(Excerpted records Opens)
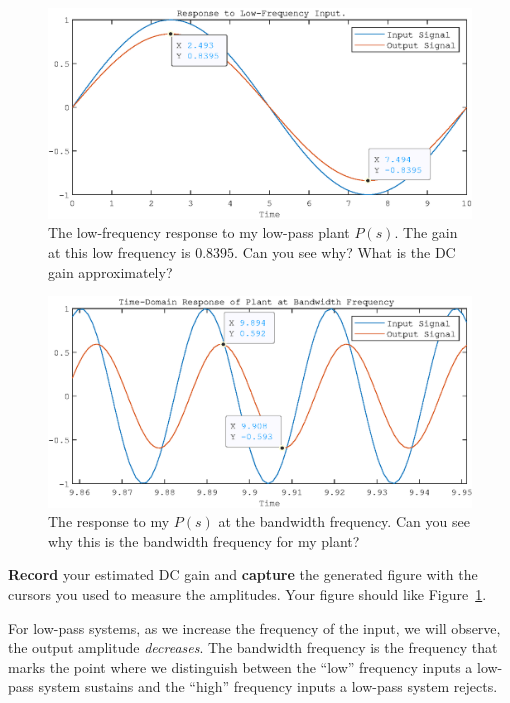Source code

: \begin{figure}
  \includegraphics{images/Lab_1_LowFrequency.eps}
  \caption{The low-frequency response to my low-pass plant \(P(s).\) The gain
  at this low frequency is \(0.8395.\) Can you see why? What is the DC
  gain approximately?}
  \label{fig:lab1:lowfreq}
\end{figure}
%
\begin{figure}
  \includegraphics{images/Lab_1_Bandwidth.eps}
  \caption{The response to my \(P(s)\) at the bandwidth frequency.
  Can you see why this is the bandwidth frequency for my plant?}
  \label{fig:lab1:bandwidth}
\end{figure}
%
\begin{deliverable}[label={lab1:d1}]
  \textbf{Record} your estimated DC gain and \textbf{capture} the generated
  figure with the cursors you used to measure the amplitudes.
  Your figure should like Figure~\ref{fig:lab1:lowfreq}.
\end{deliverable}
%
For low-pass systems, as we increase the frequency of the input, we will
observe, the output amplitude \emph{decreases}. The bandwidth frequency
is the frequency that marks the point where we distinguish between the
``low'' frequency inputs a low-pass system sustains and the ``high'' frequency
inputs a low-pass system rejects.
(Excerpted records Closes)
◆ Brief:
The answer should be all lines from the entries above that hold the word "deliverable".

◆ Result of the task:
\begin{deliverable}[label={lab1:d1}]
\end{deliverable}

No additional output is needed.